EXERCISE DESCRIPTION => Quote exactly the lines spanning from the top of the data below to the line that contains "clouds and more |", including both.

SOURCE DATA =>

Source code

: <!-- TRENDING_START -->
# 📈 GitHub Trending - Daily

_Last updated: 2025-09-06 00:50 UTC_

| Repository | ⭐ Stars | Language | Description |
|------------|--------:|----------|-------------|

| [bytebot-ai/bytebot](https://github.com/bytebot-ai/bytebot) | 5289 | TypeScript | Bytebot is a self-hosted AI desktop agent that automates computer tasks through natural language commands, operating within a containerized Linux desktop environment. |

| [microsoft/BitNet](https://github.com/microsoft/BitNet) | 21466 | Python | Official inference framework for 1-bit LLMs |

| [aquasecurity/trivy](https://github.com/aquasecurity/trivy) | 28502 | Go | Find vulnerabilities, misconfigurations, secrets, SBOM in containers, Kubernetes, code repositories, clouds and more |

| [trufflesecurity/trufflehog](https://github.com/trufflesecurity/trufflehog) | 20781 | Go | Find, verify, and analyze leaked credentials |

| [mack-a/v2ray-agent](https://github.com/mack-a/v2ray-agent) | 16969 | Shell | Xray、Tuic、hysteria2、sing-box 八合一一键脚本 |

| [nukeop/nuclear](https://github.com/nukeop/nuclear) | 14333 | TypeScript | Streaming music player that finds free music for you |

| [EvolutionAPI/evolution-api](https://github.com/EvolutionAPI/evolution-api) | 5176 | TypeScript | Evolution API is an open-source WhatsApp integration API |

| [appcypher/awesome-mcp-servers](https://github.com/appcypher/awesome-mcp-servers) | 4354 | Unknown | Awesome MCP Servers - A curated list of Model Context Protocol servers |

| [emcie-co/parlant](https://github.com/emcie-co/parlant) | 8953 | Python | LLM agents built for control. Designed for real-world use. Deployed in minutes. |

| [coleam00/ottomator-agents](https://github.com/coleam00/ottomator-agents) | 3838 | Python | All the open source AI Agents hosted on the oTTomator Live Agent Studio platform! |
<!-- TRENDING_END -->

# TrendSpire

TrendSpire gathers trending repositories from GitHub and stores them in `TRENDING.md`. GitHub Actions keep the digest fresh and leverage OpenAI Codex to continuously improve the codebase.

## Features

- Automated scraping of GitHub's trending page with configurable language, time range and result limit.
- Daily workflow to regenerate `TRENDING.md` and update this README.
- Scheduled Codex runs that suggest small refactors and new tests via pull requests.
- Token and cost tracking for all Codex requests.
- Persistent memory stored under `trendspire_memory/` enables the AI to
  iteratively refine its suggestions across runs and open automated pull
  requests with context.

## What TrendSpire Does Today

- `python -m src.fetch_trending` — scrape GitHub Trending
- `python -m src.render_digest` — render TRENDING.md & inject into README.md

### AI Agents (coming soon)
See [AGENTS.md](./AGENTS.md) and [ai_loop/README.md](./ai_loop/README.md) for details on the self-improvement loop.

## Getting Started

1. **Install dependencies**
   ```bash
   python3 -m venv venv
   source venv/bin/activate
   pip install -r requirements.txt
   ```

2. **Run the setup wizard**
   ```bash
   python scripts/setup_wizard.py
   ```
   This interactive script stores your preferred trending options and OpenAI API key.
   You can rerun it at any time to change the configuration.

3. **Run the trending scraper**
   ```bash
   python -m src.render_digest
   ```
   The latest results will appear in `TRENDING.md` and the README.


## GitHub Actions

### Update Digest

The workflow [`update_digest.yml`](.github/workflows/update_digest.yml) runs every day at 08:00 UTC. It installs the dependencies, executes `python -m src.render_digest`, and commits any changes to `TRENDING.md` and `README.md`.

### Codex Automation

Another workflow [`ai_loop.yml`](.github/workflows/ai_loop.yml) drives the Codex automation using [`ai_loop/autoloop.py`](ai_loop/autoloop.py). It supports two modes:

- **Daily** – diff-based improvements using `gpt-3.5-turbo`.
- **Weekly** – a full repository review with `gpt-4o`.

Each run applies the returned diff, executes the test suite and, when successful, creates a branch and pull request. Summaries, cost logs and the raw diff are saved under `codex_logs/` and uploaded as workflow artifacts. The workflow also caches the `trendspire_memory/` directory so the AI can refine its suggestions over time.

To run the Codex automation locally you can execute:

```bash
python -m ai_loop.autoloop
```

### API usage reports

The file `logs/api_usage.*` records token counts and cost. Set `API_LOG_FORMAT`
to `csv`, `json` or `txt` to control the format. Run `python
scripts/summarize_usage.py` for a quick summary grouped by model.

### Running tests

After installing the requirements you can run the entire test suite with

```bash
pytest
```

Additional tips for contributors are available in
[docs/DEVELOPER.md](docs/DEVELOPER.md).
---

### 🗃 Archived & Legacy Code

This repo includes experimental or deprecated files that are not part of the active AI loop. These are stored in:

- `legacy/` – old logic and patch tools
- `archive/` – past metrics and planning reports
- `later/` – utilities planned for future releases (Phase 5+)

TASK RESPONSE =>
Source code

: <!-- TRENDING_START -->
# 📈 GitHub Trending - Daily

_Last updated: 2025-09-06 00:50 UTC_

| Repository | ⭐ Stars | Language | Description |
|------------|--------:|----------|-------------|

| [bytebot-ai/bytebot](https://github.com/bytebot-ai/bytebot) | 5289 | TypeScript | Bytebot is a self-hosted AI desktop agent that automates computer tasks through natural language commands, operating within a containerized Linux desktop environment. |

| [microsoft/BitNet](https://github.com/microsoft/BitNet) | 21466 | Python | Official inference framework for 1-bit LLMs |

| [aquasecurity/trivy](https://github.com/aquasecurity/trivy) | 28502 | Go | Find vulnerabilities, misconfigurations, secrets, SBOM in containers, Kubernetes, code repositories, clouds and more |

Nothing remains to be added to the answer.